● **Your objective**
Each of the records below must be reproduced exactly.

● **The data**

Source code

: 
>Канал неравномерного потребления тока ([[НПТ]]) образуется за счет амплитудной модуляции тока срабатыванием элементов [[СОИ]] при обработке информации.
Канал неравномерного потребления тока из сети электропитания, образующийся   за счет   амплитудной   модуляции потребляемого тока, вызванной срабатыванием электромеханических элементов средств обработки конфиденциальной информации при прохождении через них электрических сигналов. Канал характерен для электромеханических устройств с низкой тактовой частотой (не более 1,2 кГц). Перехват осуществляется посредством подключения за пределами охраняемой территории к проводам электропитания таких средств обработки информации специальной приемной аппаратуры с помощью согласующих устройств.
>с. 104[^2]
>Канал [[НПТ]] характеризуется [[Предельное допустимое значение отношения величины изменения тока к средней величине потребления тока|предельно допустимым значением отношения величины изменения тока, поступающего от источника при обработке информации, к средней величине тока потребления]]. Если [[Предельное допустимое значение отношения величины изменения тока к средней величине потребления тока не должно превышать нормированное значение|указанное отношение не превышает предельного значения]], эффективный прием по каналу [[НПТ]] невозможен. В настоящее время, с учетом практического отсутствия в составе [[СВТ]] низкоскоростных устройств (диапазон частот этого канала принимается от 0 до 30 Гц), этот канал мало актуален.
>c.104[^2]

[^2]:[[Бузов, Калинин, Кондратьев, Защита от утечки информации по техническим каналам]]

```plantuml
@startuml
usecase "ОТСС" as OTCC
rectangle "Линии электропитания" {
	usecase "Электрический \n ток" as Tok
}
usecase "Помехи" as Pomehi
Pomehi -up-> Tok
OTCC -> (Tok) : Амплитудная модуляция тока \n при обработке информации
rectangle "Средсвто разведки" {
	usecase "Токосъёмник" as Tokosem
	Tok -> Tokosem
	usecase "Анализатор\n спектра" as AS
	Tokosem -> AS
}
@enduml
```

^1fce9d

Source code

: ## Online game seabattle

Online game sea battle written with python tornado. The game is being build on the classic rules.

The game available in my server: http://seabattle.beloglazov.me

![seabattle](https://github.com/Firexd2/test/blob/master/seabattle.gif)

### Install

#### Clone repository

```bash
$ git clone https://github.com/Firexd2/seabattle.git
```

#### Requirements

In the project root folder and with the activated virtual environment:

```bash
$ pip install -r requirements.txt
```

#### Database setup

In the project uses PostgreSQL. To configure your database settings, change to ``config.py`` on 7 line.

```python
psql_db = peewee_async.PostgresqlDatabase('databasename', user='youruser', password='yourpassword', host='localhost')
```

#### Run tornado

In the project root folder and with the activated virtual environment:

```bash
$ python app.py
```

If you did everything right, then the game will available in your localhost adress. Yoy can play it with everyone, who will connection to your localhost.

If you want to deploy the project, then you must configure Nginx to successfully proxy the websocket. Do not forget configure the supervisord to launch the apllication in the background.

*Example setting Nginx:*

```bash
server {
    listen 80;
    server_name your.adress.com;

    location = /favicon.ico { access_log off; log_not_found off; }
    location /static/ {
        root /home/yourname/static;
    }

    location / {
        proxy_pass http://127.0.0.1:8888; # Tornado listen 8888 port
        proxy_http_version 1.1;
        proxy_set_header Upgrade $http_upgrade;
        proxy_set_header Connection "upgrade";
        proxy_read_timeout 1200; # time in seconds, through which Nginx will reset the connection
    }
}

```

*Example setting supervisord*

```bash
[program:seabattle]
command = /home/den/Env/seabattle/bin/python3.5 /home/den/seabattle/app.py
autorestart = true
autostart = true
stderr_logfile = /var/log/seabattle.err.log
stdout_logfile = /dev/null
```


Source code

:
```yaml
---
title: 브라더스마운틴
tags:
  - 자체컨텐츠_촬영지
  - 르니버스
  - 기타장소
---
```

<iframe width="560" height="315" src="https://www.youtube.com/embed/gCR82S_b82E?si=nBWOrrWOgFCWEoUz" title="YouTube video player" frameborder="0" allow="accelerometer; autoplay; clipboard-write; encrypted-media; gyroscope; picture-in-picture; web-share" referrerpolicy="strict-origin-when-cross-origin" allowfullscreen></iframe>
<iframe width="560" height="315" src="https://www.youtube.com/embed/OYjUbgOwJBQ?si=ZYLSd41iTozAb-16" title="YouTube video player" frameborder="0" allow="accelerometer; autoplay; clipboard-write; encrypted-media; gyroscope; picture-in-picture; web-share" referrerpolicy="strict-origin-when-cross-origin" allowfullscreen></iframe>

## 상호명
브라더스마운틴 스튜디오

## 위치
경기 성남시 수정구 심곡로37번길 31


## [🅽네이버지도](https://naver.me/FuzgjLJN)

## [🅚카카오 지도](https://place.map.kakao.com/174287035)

● **Solution to the exercise**
Source code

: 
>Канал неравномерного потребления тока ([[НПТ]]) образуется за счет амплитудной модуляции тока срабатыванием элементов [[СОИ]] при обработке информации.
Канал неравномерного потребления тока из сети электропитания, образующийся   за счет   амплитудной   модуляции потребляемого тока, вызванной срабатыванием электромеханических элементов средств обработки конфиденциальной информации при прохождении через них электрических сигналов. Канал характерен для электромеханических устройств с низкой тактовой частотой (не более 1,2 кГц). Перехват осуществляется посредством подключения за пределами охраняемой территории к проводам электропитания таких средств обработки информации специальной приемной аппаратуры с помощью согласующих устройств.
>с. 104[^2]
>Канал [[НПТ]] характеризуется [[Предельное допустимое значение отношения величины изменения тока к средней величине потребления тока|предельно допустимым значением отношения величины изменения тока, поступающего от источника при обработке информации, к средней величине тока потребления]]. Если [[Предельное допустимое значение отношения величины изменения тока к средней величине потребления тока не должно превышать нормированное значение|указанное отношение не превышает предельного значения]], эффективный прием по каналу [[НПТ]] невозможен. В настоящее время, с учетом практического отсутствия в составе [[СВТ]] низкоскоростных устройств (диапазон частот этого канала принимается от 0 до 30 Гц), этот канал мало актуален.
>c.104[^2]

[^2]:[[Бузов, Калинин, Кондратьев, Защита от утечки информации по техническим каналам]]

```plantuml
@startuml
usecase "ОТСС" as OTCC
rectangle "Линии электропитания" {
	usecase "Электрический \n ток" as Tok
}
usecase "Помехи" as Pomehi
Pomehi -up-> Tok
OTCC -> (Tok) : Амплитудная модуляция тока \n при обработке информации
rectangle "Средсвто разведки" {
	usecase "Токосъёмник" as Tokosem
	Tok -> Tokosem
	usecase "Анализатор\n спектра" as AS
	Tokosem -> AS
}
@enduml
```

^1fce9d

Source code

: ## Online game seabattle

Online game sea battle written with python tornado. The game is being build on the classic rules.

The game available in my server: http://seabattle.beloglazov.me

![seabattle](https://github.com/Firexd2/test/blob/master/seabattle.gif)

### Install

#### Clone repository

```bash
$ git clone https://github.com/Firexd2/seabattle.git
```

#### Requirements

In the project root folder and with the activated virtual environment:

```bash
$ pip install -r requirements.txt
```

#### Database setup

In the project uses PostgreSQL. To configure your database settings, change to ``config.py`` on 7 line.

```python
psql_db = peewee_async.PostgresqlDatabase('databasename', user='youruser', password='yourpassword', host='localhost')
```

#### Run tornado

In the project root folder and with the activated virtual environment:

```bash
$ python app.py
```

If you did everything right, then the game will available in your localhost adress. Yoy can play it with everyone, who will connection to your localhost.

If you want to deploy the project, then you must configure Nginx to successfully proxy the websocket. Do not forget configure the supervisord to launch the apllication in the background.

*Example setting Nginx:*

```bash
server {
    listen 80;
    server_name your.adress.com;

    location = /favicon.ico { access_log off; log_not_found off; }
    location /static/ {
        root /home/yourname/static;
    }

    location / {
        proxy_pass http://127.0.0.1:8888; # Tornado listen 8888 port
        proxy_http_version 1.1;
        proxy_set_header Upgrade $http_upgrade;
        proxy_set_header Connection "upgrade";
        proxy_read_timeout 1200; # time in seconds, through which Nginx will reset the connection
    }
}

```

*Example setting supervisord*

```bash
[program:seabattle]
command = /home/den/Env/seabattle/bin/python3.5 /home/den/seabattle/app.py
autorestart = true
autostart = true
stderr_logfile = /var/log/seabattle.err.log
stdout_logfile = /dev/null
```


Source code

:
```yaml
---
title: 브라더스마운틴
tags:
  - 자체컨텐츠_촬영지
  - 르니버스
  - 기타장소
---
```

<iframe width="560" height="315" src="https://www.youtube.com/embed/gCR82S_b82E?si=nBWOrrWOgFCWEoUz" title="YouTube video player" frameborder="0" allow="accelerometer; autoplay; clipboard-write; encrypted-media; gyroscope; picture-in-picture; web-share" referrerpolicy="strict-origin-when-cross-origin" allowfullscreen></iframe>
<iframe width="560" height="315" src="https://www.youtube.com/embed/OYjUbgOwJBQ?si=ZYLSd41iTozAb-16" title="YouTube video player" frameborder="0" allow="accelerometer; autoplay; clipboard-write; encrypted-media; gyroscope; picture-in-picture; web-share" referrerpolicy="strict-origin-when-cross-origin" allowfullscreen></iframe>

## 상호명
브라더스마운틴 스튜디오

## 위치
경기 성남시 수정구 심곡로37번길 31


## [🅽네이버지도](https://naver.me/FuzgjLJN)

## [🅚카카오 지도](https://place.map.kakao.com/174287035)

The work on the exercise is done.